▶ **WHAT THE TASK REQUIRES**:
Tally how many lines in the data below include "textbf", then please reply with only that figure.

BEGIN PROVIDED MATERIAL

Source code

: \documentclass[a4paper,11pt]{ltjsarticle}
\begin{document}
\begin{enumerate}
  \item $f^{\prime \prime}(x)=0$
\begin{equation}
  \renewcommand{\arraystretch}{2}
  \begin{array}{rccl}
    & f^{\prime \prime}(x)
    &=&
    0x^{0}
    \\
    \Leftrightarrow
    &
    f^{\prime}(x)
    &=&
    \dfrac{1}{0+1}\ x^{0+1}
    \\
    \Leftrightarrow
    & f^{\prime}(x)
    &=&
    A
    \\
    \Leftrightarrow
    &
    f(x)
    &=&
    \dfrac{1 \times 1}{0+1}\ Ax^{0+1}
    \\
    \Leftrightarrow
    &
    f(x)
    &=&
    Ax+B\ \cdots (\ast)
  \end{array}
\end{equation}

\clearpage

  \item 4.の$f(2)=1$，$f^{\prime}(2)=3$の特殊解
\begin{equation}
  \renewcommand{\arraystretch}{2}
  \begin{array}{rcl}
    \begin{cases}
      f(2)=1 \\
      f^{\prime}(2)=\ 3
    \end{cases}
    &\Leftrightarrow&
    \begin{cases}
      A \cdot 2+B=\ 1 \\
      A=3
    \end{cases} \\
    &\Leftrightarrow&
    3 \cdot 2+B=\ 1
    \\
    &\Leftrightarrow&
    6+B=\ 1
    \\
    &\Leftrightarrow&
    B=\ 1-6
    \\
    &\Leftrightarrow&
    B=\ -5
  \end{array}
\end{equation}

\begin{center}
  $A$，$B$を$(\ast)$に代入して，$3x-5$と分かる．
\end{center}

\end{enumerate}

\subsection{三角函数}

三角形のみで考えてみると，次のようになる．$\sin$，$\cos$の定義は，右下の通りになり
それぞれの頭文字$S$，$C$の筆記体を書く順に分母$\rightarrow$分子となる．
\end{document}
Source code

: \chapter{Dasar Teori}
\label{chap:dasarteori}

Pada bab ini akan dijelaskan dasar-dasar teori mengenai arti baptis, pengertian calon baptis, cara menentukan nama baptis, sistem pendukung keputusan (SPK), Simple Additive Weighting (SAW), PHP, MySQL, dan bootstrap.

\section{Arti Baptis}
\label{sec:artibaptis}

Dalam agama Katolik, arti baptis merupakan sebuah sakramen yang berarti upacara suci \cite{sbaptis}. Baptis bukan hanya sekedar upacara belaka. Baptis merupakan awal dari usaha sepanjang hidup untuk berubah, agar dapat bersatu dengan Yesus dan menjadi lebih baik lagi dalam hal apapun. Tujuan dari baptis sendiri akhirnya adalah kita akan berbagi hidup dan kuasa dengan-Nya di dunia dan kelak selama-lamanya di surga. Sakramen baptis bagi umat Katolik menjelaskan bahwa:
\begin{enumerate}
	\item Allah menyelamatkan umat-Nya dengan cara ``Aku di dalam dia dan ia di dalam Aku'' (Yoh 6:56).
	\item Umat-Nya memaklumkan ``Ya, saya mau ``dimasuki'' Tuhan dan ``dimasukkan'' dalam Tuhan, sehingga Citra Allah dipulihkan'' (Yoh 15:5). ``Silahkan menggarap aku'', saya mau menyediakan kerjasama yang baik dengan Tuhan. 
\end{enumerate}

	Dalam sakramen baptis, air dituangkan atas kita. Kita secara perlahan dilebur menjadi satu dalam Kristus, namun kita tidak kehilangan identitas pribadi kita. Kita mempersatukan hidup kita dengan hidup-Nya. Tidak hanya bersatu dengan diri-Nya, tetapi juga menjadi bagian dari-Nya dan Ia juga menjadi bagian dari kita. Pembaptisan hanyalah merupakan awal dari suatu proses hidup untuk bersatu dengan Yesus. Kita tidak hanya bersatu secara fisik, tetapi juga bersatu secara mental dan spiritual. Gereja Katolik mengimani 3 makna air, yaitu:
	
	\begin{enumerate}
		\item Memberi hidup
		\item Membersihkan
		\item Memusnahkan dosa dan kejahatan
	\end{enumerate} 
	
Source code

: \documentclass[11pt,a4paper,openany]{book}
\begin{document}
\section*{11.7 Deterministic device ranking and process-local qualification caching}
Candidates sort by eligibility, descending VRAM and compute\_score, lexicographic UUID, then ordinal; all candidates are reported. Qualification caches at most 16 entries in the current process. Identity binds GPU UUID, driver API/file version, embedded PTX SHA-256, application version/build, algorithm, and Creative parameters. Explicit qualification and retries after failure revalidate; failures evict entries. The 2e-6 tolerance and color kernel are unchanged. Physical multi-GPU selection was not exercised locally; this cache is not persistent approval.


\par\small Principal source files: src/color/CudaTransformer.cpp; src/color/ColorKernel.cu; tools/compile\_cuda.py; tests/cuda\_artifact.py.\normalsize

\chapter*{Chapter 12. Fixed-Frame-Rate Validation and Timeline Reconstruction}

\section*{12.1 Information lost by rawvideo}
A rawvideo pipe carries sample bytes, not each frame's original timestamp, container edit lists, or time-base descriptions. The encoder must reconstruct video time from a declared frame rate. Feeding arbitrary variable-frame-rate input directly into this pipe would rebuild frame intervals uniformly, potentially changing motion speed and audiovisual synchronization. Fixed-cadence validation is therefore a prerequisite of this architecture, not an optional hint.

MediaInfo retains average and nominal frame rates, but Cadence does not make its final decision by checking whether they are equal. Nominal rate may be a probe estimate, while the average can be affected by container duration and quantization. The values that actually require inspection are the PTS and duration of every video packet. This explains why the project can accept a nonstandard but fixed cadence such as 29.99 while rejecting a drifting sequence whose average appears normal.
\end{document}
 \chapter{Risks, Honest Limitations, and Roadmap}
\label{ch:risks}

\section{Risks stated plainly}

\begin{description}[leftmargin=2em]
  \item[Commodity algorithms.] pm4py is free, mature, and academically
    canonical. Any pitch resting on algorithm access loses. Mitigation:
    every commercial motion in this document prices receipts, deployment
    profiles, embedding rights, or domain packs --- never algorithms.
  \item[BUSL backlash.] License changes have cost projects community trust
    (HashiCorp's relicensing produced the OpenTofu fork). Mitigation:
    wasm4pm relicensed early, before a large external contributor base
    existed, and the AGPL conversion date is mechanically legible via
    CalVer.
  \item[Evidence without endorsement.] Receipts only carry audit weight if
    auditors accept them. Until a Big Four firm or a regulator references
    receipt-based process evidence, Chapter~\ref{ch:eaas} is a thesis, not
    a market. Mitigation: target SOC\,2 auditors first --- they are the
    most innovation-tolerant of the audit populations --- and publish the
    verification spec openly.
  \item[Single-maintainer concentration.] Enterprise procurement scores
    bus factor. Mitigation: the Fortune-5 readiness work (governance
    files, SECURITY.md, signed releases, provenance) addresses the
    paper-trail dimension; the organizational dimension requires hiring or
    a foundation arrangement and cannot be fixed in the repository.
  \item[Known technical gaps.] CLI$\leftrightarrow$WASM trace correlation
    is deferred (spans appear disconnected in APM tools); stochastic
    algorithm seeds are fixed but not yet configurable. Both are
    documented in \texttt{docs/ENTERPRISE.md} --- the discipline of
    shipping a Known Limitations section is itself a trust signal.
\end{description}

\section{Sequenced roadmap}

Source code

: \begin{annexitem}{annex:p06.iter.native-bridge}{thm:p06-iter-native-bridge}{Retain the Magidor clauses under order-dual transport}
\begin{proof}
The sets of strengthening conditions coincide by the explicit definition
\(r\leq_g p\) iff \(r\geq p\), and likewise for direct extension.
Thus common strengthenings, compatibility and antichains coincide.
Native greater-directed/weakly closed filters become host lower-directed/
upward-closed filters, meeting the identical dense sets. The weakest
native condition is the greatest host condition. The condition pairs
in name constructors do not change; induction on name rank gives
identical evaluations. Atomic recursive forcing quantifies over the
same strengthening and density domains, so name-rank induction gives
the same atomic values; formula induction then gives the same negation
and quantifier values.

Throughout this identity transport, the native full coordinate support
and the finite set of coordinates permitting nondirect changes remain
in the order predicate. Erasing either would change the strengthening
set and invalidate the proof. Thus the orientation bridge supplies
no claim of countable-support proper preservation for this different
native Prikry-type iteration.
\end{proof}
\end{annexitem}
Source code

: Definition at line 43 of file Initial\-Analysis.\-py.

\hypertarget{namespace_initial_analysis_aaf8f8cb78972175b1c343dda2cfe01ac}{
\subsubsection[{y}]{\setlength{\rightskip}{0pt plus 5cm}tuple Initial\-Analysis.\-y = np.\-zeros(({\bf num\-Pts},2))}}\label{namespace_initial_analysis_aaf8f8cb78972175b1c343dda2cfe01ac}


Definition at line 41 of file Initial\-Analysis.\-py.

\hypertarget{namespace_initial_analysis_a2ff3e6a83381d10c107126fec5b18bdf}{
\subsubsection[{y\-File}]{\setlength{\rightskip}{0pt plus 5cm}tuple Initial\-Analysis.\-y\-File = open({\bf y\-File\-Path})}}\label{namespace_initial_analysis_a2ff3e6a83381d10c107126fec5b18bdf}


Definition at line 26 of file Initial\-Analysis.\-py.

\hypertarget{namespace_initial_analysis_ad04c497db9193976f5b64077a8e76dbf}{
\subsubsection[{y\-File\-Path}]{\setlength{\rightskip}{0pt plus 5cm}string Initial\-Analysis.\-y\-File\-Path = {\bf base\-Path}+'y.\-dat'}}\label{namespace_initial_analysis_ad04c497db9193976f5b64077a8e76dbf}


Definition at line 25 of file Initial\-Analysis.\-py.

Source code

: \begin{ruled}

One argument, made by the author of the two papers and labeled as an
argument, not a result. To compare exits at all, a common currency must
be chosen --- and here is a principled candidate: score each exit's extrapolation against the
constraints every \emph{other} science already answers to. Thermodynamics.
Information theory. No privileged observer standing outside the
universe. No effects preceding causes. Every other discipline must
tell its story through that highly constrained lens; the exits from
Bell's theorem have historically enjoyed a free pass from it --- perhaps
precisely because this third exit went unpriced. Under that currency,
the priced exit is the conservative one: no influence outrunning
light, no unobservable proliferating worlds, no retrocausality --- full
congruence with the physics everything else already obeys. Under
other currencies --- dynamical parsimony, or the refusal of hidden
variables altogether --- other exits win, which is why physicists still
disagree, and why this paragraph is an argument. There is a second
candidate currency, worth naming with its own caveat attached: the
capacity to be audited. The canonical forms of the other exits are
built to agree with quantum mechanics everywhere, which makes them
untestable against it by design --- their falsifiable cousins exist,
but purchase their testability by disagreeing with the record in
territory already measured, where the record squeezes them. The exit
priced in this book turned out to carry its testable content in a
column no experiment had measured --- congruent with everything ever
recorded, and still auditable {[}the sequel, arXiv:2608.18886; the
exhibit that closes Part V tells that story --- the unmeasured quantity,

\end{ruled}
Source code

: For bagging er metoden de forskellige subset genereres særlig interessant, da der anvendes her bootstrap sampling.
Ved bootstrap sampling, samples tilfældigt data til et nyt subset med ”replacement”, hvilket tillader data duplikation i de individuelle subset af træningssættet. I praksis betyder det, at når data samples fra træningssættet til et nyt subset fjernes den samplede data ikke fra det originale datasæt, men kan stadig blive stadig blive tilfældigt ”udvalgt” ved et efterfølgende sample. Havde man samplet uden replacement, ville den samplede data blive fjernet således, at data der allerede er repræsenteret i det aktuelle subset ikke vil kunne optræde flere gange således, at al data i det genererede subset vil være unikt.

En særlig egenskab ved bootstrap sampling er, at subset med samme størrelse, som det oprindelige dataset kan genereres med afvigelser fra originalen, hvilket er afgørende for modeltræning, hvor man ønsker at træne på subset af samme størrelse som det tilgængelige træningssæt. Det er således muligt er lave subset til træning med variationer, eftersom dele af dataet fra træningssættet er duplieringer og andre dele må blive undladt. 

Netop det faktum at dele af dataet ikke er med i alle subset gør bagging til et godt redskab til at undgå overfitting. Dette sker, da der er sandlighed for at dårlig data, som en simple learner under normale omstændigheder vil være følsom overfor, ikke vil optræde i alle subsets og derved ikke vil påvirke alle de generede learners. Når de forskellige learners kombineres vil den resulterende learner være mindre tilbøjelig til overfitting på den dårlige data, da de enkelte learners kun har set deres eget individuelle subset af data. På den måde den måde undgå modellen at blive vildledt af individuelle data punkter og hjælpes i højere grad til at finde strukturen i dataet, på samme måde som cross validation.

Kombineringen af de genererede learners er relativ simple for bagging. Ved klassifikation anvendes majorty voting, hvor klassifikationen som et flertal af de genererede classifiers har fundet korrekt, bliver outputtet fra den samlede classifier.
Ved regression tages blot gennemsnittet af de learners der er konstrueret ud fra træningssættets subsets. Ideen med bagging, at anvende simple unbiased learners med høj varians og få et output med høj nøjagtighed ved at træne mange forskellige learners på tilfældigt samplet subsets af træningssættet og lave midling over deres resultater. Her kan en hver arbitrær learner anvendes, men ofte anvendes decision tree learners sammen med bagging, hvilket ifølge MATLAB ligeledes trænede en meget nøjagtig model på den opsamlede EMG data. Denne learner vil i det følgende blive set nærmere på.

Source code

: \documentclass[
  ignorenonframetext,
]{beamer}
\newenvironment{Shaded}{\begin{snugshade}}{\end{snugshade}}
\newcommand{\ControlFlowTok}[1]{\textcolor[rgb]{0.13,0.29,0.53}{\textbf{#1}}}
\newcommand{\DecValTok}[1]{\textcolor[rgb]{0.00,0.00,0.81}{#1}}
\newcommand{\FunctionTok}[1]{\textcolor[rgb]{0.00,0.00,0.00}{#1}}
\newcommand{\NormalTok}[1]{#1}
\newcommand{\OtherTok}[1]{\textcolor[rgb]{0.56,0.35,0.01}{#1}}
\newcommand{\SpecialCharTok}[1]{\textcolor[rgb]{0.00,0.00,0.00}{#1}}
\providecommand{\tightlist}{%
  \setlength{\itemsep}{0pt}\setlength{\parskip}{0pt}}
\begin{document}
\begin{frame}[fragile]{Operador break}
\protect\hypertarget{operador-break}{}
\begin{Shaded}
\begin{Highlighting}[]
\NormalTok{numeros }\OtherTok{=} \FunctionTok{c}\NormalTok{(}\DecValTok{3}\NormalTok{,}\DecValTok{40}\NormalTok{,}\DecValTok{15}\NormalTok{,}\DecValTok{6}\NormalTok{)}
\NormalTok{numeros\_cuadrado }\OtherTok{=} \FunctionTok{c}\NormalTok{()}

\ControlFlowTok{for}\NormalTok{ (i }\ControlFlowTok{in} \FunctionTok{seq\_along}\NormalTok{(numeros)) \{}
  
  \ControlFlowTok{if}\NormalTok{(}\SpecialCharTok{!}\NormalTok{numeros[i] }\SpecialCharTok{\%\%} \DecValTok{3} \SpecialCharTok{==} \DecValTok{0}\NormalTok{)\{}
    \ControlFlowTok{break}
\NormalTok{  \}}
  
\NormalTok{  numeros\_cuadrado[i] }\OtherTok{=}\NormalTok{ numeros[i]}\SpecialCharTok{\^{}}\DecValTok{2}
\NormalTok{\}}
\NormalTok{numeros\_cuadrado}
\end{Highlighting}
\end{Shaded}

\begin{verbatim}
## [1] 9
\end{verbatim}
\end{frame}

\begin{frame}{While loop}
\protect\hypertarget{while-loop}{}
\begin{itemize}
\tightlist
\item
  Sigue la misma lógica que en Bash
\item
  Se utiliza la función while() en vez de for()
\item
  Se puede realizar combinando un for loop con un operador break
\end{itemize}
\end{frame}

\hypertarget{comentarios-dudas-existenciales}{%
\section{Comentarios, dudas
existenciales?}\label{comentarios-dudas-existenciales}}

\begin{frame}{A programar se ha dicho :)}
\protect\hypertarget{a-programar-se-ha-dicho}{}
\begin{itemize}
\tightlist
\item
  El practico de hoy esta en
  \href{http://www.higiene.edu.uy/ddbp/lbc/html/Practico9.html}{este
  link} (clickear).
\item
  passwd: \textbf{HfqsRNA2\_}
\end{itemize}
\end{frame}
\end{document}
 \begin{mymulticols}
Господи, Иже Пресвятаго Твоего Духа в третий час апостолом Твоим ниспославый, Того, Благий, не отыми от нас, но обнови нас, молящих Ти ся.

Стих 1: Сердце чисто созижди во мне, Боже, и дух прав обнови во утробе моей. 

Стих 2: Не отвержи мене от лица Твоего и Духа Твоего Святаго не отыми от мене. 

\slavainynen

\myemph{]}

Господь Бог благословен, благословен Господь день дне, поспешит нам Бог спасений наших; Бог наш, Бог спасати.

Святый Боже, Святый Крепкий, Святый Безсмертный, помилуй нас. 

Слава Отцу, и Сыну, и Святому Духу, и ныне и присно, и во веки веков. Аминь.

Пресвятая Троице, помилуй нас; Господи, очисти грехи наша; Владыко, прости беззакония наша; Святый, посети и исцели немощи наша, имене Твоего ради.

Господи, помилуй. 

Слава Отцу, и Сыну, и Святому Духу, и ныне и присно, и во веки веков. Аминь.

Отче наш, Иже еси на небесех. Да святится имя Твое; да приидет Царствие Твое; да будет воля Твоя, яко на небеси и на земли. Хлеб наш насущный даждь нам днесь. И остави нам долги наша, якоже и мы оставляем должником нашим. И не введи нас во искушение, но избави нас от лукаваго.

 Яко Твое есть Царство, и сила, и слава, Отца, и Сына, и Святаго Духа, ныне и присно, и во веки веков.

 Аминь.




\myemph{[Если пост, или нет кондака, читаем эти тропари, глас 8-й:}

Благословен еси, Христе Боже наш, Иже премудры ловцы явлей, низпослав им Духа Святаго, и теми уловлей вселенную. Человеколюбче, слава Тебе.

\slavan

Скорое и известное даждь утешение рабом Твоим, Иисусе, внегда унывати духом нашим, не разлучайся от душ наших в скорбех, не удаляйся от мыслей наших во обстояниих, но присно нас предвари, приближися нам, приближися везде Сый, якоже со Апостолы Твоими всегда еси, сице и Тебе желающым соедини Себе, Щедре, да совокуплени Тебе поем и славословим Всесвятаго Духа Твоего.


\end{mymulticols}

END PROVIDED MATERIAL

▶ **YOUR RESPONSE**:
2